### Directions
The result should be the full listing copied exactly, with no pictures in it.

-*-*-

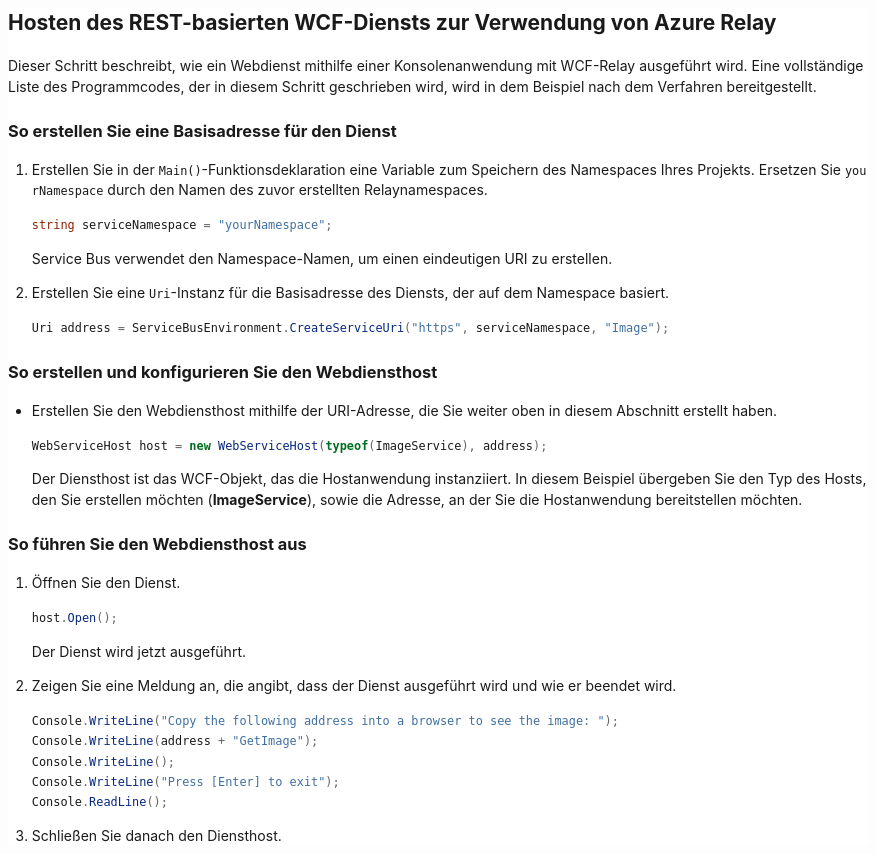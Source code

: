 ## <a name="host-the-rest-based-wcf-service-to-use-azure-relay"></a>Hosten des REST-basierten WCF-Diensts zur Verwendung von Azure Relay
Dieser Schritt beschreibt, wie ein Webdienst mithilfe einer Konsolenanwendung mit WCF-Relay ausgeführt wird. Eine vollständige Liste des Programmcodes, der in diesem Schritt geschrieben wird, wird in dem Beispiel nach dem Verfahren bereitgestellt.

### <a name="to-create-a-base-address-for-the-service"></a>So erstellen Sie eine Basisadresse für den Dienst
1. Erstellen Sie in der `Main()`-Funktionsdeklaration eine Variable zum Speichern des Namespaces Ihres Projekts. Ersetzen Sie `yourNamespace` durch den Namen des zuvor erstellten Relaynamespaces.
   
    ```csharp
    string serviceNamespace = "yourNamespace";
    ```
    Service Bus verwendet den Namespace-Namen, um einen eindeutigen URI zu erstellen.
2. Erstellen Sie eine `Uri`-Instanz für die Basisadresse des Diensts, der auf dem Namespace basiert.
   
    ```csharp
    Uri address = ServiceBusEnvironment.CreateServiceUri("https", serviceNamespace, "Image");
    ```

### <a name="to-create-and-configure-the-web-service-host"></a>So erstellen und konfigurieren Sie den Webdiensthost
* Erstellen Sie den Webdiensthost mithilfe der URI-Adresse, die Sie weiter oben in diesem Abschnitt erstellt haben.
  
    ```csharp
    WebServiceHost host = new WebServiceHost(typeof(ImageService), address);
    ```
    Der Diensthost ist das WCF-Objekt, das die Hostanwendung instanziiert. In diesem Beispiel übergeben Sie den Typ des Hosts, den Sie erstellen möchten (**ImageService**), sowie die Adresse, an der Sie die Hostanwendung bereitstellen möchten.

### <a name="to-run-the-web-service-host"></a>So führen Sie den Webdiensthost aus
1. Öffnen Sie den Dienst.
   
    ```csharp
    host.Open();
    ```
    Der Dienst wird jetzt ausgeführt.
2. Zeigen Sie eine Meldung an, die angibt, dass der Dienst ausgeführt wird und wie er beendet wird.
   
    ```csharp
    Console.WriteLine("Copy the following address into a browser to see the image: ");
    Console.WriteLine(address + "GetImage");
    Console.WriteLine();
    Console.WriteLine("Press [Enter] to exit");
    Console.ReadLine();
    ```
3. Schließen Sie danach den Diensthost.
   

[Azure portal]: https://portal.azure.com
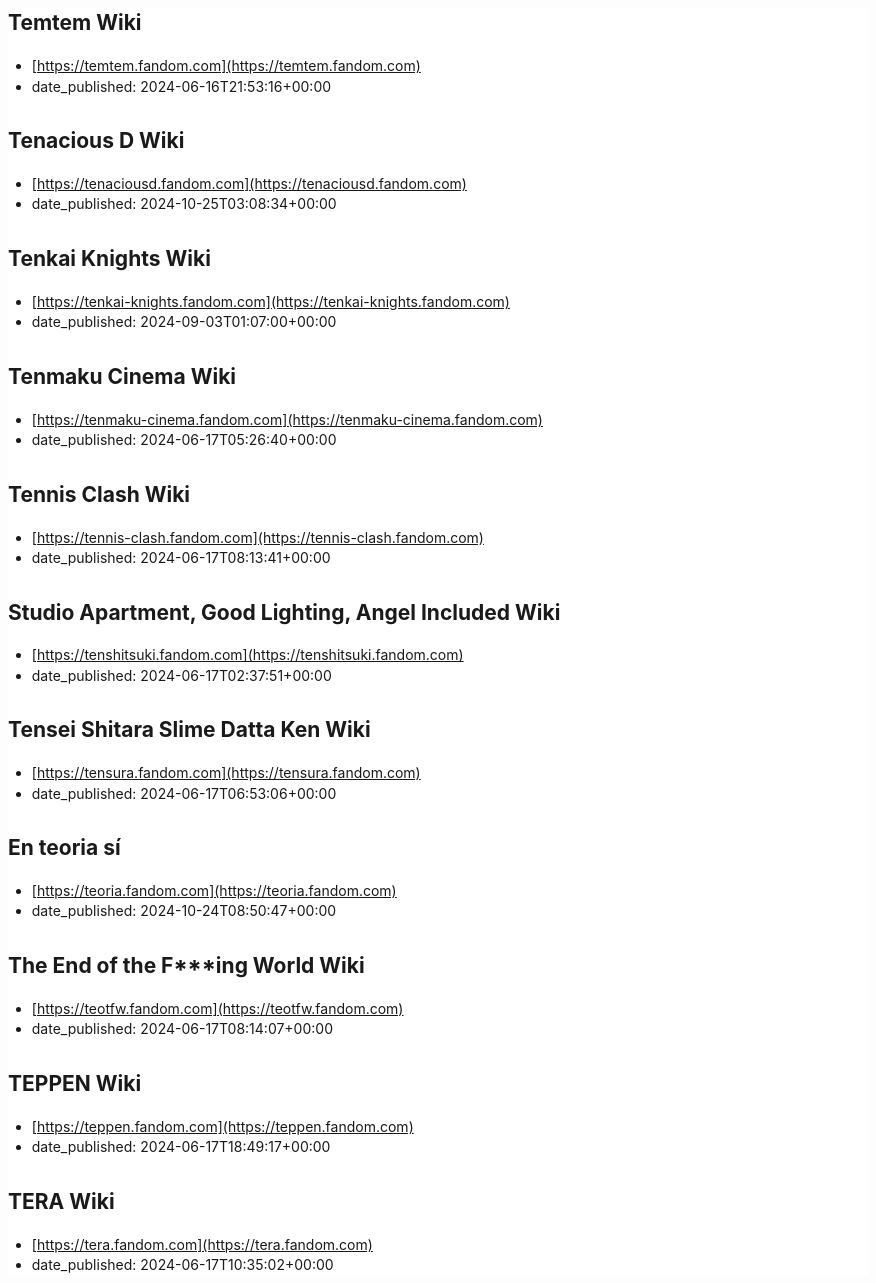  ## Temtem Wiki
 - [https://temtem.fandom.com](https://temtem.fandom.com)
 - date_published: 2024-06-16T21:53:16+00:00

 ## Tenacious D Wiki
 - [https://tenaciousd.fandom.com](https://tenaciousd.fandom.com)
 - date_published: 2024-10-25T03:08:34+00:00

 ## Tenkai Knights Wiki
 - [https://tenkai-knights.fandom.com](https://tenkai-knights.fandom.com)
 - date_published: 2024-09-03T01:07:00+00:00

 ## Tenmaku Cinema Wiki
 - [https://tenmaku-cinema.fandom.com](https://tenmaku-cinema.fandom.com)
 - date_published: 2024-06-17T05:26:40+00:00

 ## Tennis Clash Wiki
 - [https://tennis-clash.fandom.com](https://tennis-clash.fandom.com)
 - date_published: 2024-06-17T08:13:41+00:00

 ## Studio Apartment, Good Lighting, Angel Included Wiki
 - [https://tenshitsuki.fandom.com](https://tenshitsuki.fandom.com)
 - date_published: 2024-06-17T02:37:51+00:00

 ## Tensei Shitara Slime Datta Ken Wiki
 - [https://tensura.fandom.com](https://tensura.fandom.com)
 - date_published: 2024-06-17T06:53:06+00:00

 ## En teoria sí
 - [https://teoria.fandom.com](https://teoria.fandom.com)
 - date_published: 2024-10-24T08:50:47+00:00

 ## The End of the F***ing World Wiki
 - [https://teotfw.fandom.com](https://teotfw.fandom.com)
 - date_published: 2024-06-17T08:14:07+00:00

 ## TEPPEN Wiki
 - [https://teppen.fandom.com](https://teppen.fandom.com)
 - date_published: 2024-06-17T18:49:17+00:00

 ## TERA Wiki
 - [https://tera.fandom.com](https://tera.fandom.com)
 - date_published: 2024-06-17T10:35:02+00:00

-*-*-

### Completed exercise
Source code

: ## <a name="host-the-rest-based-wcf-service-to-use-azure-relay"></a>Hosten des REST-basierten WCF-Diensts zur Verwendung von Azure Relay
Dieser Schritt beschreibt, wie ein Webdienst mithilfe einer Konsolenanwendung mit WCF-Relay ausgeführt wird. Eine vollständige Liste des Programmcodes, der in diesem Schritt geschrieben wird, wird in dem Beispiel nach dem Verfahren bereitgestellt.

### <a name="to-create-a-base-address-for-the-service"></a>So erstellen Sie eine Basisadresse für den Dienst
1. Erstellen Sie in der `Main()`-Funktionsdeklaration eine Variable zum Speichern des Namespaces Ihres Projekts. Ersetzen Sie `yourNamespace` durch den Namen des zuvor erstellten Relaynamespaces.
   
    ```csharp
    string serviceNamespace = "yourNamespace";
    ```
    Service Bus verwendet den Namespace-Namen, um einen eindeutigen URI zu erstellen.
2. Erstellen Sie eine `Uri`-Instanz für die Basisadresse des Diensts, der auf dem Namespace basiert.
   
    ```csharp
    Uri address = ServiceBusEnvironment.CreateServiceUri("https", serviceNamespace, "Image");
    ```

### <a name="to-create-and-configure-the-web-service-host"></a>So erstellen und konfigurieren Sie den Webdiensthost
* Erstellen Sie den Webdiensthost mithilfe der URI-Adresse, die Sie weiter oben in diesem Abschnitt erstellt haben.
  
    ```csharp
    WebServiceHost host = new WebServiceHost(typeof(ImageService), address);
    ```
    Der Diensthost ist das WCF-Objekt, das die Hostanwendung instanziiert. In diesem Beispiel übergeben Sie den Typ des Hosts, den Sie erstellen möchten (**ImageService**), sowie die Adresse, an der Sie die Hostanwendung bereitstellen möchten.

### <a name="to-run-the-web-service-host"></a>So führen Sie den Webdiensthost aus
1. Öffnen Sie den Dienst.
   
    ```csharp
    host.Open();
    ```
    Der Dienst wird jetzt ausgeführt.
2. Zeigen Sie eine Meldung an, die angibt, dass der Dienst ausgeführt wird und wie er beendet wird.
   
    ```csharp
    Console.WriteLine("Copy the following address into a browser to see the image: ");
    Console.WriteLine(address + "GetImage");
    Console.WriteLine();
    Console.WriteLine("Press [Enter] to exit");
    Console.ReadLine();
    ```
3. Schließen Sie danach den Diensthost.
   

[Azure portal]: https://portal.azure.com
  ## Temtem Wiki
 - [https://temtem.fandom.com](https://temtem.fandom.com)
 - date_published: 2024-06-16T21:53:16+00:00

 ## Tenacious D Wiki
 - [https://tenaciousd.fandom.com](https://tenaciousd.fandom.com)
 - date_published: 2024-10-25T03:08:34+00:00

 ## Tenkai Knights Wiki
 - [https://tenkai-knights.fandom.com](https://tenkai-knights.fandom.com)
 - date_published: 2024-09-03T01:07:00+00:00

 ## Tenmaku Cinema Wiki
 - [https://tenmaku-cinema.fandom.com](https://tenmaku-cinema.fandom.com)
 - date_published: 2024-06-17T05:26:40+00:00

 ## Tennis Clash Wiki
 - [https://tennis-clash.fandom.com](https://tennis-clash.fandom.com)
 - date_published: 2024-06-17T08:13:41+00:00

 ## Studio Apartment, Good Lighting, Angel Included Wiki
 - [https://tenshitsuki.fandom.com](https://tenshitsuki.fandom.com)
 - date_published: 2024-06-17T02:37:51+00:00

 ## Tensei Shitara Slime Datta Ken Wiki
 - [https://tensura.fandom.com](https://tensura.fandom.com)
 - date_published: 2024-06-17T06:53:06+00:00

 ## En teoria sí
 - [https://teoria.fandom.com](https://teoria.fandom.com)
 - date_published: 2024-10-24T08:50:47+00:00

 ## The End of the F***ing World Wiki
 - [https://teotfw.fandom.com](https://teotfw.fandom.com)
 - date_published: 2024-06-17T08:14:07+00:00

 ## TEPPEN Wiki
 - [https://teppen.fandom.com](https://teppen.fandom.com)
 - date_published: 2024-06-17T18:49:17+00:00

 ## TERA Wiki
 - [https://tera.fandom.com](https://tera.fandom.com)
 - date_published: 2024-06-17T10:35:02+00:00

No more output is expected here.